▸ YOUR GOAL:
Your answer must be the full set of entries, reproduced exactly.

SUPPLIED MATERIAL: Begin

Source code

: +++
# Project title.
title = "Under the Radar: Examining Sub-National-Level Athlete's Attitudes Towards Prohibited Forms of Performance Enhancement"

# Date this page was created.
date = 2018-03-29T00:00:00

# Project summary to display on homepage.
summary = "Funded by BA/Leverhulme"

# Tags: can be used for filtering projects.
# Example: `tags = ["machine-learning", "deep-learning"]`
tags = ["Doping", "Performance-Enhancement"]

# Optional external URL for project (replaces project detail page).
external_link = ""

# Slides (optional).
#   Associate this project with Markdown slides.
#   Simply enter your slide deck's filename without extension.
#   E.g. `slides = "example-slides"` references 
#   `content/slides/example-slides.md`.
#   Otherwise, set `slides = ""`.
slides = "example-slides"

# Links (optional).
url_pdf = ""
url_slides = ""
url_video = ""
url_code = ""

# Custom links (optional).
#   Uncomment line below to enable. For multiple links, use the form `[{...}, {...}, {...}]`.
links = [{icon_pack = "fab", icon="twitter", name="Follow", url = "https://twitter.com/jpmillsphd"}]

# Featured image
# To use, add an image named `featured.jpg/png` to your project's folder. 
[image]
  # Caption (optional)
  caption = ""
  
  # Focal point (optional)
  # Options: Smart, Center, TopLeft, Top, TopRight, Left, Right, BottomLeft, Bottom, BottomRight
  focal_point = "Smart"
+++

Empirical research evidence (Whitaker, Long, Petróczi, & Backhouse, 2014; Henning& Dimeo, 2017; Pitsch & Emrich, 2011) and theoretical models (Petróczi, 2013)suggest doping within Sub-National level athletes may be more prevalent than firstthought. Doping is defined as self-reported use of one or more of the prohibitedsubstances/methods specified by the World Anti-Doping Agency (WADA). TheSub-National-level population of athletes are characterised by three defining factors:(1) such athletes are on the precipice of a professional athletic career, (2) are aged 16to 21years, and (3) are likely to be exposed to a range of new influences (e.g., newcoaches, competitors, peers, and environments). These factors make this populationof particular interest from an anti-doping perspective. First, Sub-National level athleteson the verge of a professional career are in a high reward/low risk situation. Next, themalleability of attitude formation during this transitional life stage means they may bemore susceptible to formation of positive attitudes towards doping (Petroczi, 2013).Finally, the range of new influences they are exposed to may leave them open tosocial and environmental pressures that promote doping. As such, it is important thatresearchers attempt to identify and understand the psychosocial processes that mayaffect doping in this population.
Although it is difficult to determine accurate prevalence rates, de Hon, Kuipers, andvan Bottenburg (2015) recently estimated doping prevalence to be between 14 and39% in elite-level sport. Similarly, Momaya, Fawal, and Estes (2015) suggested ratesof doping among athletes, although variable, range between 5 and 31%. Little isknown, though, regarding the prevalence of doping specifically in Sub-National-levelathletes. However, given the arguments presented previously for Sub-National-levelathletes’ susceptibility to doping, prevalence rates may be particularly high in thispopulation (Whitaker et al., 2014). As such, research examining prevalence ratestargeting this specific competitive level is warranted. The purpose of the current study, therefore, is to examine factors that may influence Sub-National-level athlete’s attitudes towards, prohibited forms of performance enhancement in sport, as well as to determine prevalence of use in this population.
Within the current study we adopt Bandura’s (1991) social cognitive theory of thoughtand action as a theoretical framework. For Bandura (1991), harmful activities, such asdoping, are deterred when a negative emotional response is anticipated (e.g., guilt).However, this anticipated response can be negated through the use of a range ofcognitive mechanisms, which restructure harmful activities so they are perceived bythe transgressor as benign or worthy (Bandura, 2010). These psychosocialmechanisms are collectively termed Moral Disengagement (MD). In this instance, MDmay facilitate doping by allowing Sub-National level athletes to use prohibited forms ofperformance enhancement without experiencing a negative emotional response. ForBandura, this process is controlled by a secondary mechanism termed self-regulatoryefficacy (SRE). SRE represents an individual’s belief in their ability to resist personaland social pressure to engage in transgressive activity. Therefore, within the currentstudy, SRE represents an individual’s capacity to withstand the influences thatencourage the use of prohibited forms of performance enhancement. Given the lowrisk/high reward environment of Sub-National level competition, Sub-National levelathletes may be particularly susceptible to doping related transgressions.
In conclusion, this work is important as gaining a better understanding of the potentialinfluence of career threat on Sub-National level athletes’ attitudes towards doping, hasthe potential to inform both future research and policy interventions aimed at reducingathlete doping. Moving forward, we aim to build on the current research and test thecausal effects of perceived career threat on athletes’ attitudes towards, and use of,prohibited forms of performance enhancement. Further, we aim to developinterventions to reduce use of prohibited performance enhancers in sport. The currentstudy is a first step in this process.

SUPPLIED MATERIAL: End

▸ EXERCISE RESULT:
Source code

: +++
# Project title.
title = "Under the Radar: Examining Sub-National-Level Athlete's Attitudes Towards Prohibited Forms of Performance Enhancement"

# Date this page was created.
date = 2018-03-29T00:00:00

# Project summary to display on homepage.
summary = "Funded by BA/Leverhulme"

# Tags: can be used for filtering projects.
# Example: `tags = ["machine-learning", "deep-learning"]`
tags = ["Doping", "Performance-Enhancement"]

# Optional external URL for project (replaces project detail page).
external_link = ""

# Slides (optional).
#   Associate this project with Markdown slides.
#   Simply enter your slide deck's filename without extension.
#   E.g. `slides = "example-slides"` references 
#   `content/slides/example-slides.md`.
#   Otherwise, set `slides = ""`.
slides = "example-slides"

# Links (optional).
url_pdf = ""
url_slides = ""
url_video = ""
url_code = ""

# Custom links (optional).
#   Uncomment line below to enable. For multiple links, use the form `[{...}, {...}, {...}]`.
links = [{icon_pack = "fab", icon="twitter", name="Follow", url = "https://twitter.com/jpmillsphd"}]

# Featured image
# To use, add an image named `featured.jpg/png` to your project's folder. 
[image]
  # Caption (optional)
  caption = ""
  
  # Focal point (optional)
  # Options: Smart, Center, TopLeft, Top, TopRight, Left, Right, BottomLeft, Bottom, BottomRight
  focal_point = "Smart"
+++

Empirical research evidence (Whitaker, Long, Petróczi, & Backhouse, 2014; Henning& Dimeo, 2017; Pitsch & Emrich, 2011) and theoretical models (Petróczi, 2013)suggest doping within Sub-National level athletes may be more prevalent than firstthought. Doping is defined as self-reported use of one or more of the prohibitedsubstances/methods specified by the World Anti-Doping Agency (WADA). TheSub-National-level population of athletes are characterised by three defining factors:(1) such athletes are on the precipice of a professional athletic career, (2) are aged 16to 21years, and (3) are likely to be exposed to a range of new influences (e.g., newcoaches, competitors, peers, and environments). These factors make this populationof particular interest from an anti-doping perspective. First, Sub-National level athleteson the verge of a professional career are in a high reward/low risk situation. Next, themalleability of attitude formation during this transitional life stage means they may bemore susceptible to formation of positive attitudes towards doping (Petroczi, 2013).Finally, the range of new influences they are exposed to may leave them open tosocial and environmental pressures that promote doping. As such, it is important thatresearchers attempt to identify and understand the psychosocial processes that mayaffect doping in this population.
Although it is difficult to determine accurate prevalence rates, de Hon, Kuipers, andvan Bottenburg (2015) recently estimated doping prevalence to be between 14 and39% in elite-level sport. Similarly, Momaya, Fawal, and Estes (2015) suggested ratesof doping among athletes, although variable, range between 5 and 31%. Little isknown, though, regarding the prevalence of doping specifically in Sub-National-levelathletes. However, given the arguments presented previously for Sub-National-levelathletes’ susceptibility to doping, prevalence rates may be particularly high in thispopulation (Whitaker et al., 2014). As such, research examining prevalence ratestargeting this specific competitive level is warranted. The purpose of the current study, therefore, is to examine factors that may influence Sub-National-level athlete’s attitudes towards, prohibited forms of performance enhancement in sport, as well as to determine prevalence of use in this population.
Within the current study we adopt Bandura’s (1991) social cognitive theory of thoughtand action as a theoretical framework. For Bandura (1991), harmful activities, such asdoping, are deterred when a negative emotional response is anticipated (e.g., guilt).However, this anticipated response can be negated through the use of a range ofcognitive mechanisms, which restructure harmful activities so they are perceived bythe transgressor as benign or worthy (Bandura, 2010). These psychosocialmechanisms are collectively termed Moral Disengagement (MD). In this instance, MDmay facilitate doping by allowing Sub-National level athletes to use prohibited forms ofperformance enhancement without experiencing a negative emotional response. ForBandura, this process is controlled by a secondary mechanism termed self-regulatoryefficacy (SRE). SRE represents an individual’s belief in their ability to resist personaland social pressure to engage in transgressive activity. Therefore, within the currentstudy, SRE represents an individual’s capacity to withstand the influences thatencourage the use of prohibited forms of performance enhancement. Given the lowrisk/high reward environment of Sub-National level competition, Sub-National levelathletes may be particularly susceptible to doping related transgressions.
In conclusion, this work is important as gaining a better understanding of the potentialinfluence of career threat on Sub-National level athletes’ attitudes towards doping, hasthe potential to inform both future research and policy interventions aimed at reducingathlete doping. Moving forward, we aim to build on the current research and test thecausal effects of perceived career threat on athletes’ attitudes towards, and use of,prohibited forms of performance enhancement. Further, we aim to developinterventions to reduce use of prohibited performance enhancers in sport. The currentstudy is a first step in this process.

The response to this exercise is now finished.